§ Problem description: Please report, as a single number, how many lines in the entries include the string "polynomial".

§ Exercise data:
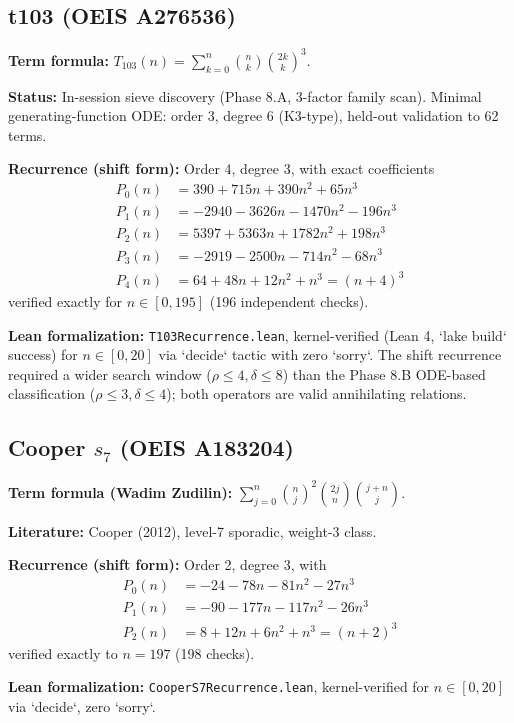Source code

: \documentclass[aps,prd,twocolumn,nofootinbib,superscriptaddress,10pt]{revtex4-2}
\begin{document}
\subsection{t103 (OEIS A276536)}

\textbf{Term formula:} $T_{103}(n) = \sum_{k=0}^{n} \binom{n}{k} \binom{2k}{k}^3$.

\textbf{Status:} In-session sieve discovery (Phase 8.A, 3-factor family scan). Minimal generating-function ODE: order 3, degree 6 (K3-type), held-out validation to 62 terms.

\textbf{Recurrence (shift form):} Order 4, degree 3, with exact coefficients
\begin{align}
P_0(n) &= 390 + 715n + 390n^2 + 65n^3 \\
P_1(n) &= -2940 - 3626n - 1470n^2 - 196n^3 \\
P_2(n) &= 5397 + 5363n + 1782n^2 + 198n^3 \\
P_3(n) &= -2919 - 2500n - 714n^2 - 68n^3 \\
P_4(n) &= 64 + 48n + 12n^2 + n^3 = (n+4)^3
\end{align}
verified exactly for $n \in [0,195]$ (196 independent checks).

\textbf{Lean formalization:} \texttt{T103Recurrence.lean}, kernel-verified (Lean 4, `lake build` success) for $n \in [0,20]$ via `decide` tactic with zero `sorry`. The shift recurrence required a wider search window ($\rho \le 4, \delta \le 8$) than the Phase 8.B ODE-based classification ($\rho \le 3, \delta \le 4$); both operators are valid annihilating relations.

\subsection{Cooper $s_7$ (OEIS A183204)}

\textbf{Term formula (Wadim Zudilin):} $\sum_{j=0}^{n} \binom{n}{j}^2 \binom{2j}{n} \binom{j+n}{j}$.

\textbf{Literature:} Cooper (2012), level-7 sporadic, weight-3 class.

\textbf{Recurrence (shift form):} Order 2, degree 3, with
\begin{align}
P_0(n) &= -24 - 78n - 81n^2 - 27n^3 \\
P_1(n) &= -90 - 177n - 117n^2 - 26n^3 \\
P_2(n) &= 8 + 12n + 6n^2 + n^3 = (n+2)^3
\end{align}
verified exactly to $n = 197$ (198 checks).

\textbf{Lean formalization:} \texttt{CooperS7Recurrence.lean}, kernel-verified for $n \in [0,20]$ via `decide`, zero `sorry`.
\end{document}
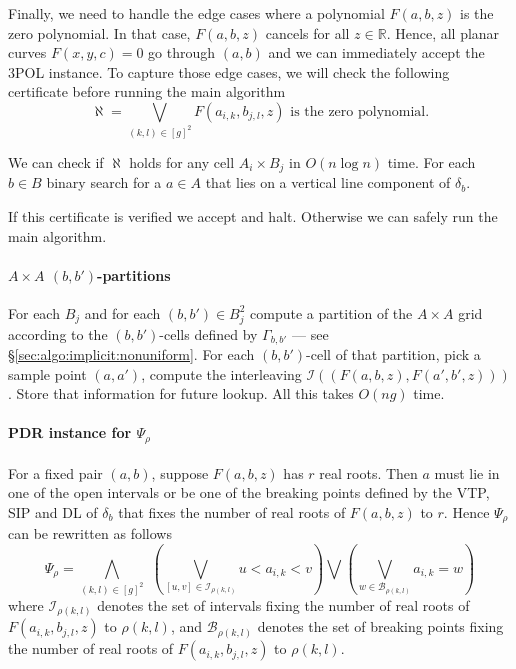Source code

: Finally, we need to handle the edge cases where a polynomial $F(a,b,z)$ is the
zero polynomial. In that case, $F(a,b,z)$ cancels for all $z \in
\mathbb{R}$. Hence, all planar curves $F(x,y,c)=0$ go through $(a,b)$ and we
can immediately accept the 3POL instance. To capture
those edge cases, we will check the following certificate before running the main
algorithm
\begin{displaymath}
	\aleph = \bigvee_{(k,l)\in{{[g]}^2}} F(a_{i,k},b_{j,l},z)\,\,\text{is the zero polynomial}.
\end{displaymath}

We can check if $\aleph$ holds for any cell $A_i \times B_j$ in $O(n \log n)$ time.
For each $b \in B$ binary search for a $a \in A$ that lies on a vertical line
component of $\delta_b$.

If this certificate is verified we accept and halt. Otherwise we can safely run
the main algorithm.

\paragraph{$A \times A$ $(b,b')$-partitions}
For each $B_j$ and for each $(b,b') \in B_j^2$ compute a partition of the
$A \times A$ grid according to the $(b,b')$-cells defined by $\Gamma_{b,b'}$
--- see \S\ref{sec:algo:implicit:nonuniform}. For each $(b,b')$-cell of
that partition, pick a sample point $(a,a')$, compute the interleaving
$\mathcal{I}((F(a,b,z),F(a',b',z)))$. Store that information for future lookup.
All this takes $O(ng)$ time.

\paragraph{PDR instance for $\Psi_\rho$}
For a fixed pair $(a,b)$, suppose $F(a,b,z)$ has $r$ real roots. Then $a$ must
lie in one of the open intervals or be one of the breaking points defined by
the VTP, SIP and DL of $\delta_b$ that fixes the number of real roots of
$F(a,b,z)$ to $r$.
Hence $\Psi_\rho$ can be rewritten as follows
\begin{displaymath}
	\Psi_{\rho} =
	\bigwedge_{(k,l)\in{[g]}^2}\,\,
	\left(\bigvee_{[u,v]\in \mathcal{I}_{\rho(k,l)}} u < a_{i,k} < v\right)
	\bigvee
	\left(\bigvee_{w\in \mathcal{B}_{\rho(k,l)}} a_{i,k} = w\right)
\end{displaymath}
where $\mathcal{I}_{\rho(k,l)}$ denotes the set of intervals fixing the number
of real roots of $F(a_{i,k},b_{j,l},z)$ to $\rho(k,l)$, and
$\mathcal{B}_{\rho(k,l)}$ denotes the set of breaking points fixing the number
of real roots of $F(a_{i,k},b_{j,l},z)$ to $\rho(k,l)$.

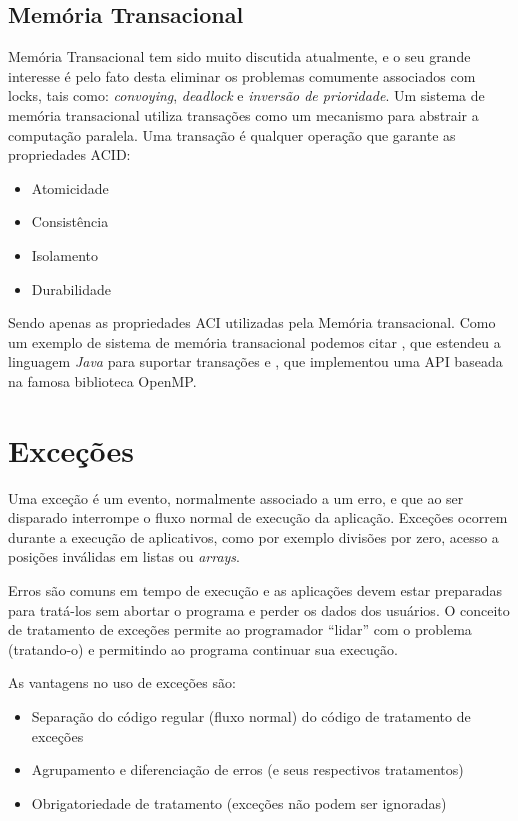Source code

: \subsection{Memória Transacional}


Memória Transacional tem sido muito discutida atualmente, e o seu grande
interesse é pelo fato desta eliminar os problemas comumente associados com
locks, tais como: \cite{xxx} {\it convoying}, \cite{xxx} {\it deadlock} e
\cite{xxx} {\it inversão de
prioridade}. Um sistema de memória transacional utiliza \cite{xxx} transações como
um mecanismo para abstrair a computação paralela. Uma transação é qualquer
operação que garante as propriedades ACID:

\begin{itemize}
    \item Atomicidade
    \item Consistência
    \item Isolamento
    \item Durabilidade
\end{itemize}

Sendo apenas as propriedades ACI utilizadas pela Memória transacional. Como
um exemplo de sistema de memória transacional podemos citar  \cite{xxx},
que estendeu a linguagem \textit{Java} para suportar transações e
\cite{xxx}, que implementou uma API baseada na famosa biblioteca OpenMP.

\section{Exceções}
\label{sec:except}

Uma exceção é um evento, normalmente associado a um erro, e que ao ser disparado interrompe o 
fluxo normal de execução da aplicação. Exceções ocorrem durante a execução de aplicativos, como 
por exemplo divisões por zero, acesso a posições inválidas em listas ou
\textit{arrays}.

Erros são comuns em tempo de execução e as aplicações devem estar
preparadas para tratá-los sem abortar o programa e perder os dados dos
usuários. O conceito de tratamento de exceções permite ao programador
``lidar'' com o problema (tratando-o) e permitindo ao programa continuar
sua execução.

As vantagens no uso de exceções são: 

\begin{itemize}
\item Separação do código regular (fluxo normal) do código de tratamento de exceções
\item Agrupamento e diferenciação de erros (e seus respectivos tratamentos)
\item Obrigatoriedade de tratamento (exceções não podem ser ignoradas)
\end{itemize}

§ Completed exercise: 3